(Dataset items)
|---|
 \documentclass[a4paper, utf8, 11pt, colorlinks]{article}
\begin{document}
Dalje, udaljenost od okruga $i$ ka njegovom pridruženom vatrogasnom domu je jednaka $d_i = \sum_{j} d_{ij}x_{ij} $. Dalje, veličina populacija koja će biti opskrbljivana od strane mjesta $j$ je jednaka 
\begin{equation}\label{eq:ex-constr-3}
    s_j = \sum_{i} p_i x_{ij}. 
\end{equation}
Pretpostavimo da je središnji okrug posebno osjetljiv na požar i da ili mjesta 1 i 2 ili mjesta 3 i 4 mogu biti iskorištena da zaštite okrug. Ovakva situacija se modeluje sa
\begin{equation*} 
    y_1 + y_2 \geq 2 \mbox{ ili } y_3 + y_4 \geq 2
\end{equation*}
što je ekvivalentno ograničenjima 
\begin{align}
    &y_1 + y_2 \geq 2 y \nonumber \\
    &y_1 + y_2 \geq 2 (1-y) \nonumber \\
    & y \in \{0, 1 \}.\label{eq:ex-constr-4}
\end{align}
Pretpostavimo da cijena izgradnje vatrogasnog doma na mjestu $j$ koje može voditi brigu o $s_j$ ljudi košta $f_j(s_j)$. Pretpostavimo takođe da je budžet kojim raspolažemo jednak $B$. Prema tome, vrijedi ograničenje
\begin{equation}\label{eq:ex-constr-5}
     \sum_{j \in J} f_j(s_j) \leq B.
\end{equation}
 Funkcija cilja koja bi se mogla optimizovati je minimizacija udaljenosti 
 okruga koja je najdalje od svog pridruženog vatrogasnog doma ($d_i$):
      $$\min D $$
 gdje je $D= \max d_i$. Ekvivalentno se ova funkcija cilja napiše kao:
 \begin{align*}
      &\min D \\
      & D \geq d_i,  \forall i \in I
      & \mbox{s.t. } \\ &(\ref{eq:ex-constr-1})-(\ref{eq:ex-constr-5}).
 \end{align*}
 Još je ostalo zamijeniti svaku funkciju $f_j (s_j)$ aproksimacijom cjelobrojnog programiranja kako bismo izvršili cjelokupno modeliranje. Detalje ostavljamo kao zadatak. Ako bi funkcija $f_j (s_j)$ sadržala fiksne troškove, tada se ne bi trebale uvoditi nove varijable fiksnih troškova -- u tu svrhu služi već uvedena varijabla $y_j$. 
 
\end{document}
|---|
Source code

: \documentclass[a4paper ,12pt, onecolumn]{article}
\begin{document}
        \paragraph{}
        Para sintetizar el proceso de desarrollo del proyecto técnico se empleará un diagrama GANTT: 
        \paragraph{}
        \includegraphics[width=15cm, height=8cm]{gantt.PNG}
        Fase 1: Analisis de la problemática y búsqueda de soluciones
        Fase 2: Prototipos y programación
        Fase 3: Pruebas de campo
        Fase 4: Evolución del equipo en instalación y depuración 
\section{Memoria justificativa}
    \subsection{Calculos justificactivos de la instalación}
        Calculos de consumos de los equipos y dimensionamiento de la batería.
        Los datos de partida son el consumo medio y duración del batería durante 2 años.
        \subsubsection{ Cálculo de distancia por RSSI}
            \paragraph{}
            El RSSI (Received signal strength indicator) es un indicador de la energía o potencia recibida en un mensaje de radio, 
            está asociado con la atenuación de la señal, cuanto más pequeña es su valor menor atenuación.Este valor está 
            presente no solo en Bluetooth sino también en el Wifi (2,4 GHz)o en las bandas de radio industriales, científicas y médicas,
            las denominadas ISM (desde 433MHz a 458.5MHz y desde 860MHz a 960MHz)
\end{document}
|---|
§ **Directions for this task**
From the data, collect all lines where the string "mjesta" appears.

§ **Solution to this task**
Dalje, udaljenost od okruga $i$ ka njegovom pridruženom vatrogasnom domu je jednaka $d_i = \sum_{j} d_{ij}x_{ij} $. Dalje, veličina populacija koja će biti opskrbljivana od strane mjesta $j$ je jednaka 
Pretpostavimo da je središnji okrug posebno osjetljiv na požar i da ili mjesta 1 i 2 ili mjesta 3 i 4 mogu biti iskorištena da zaštite okrug. Ovakva situacija se modeluje sa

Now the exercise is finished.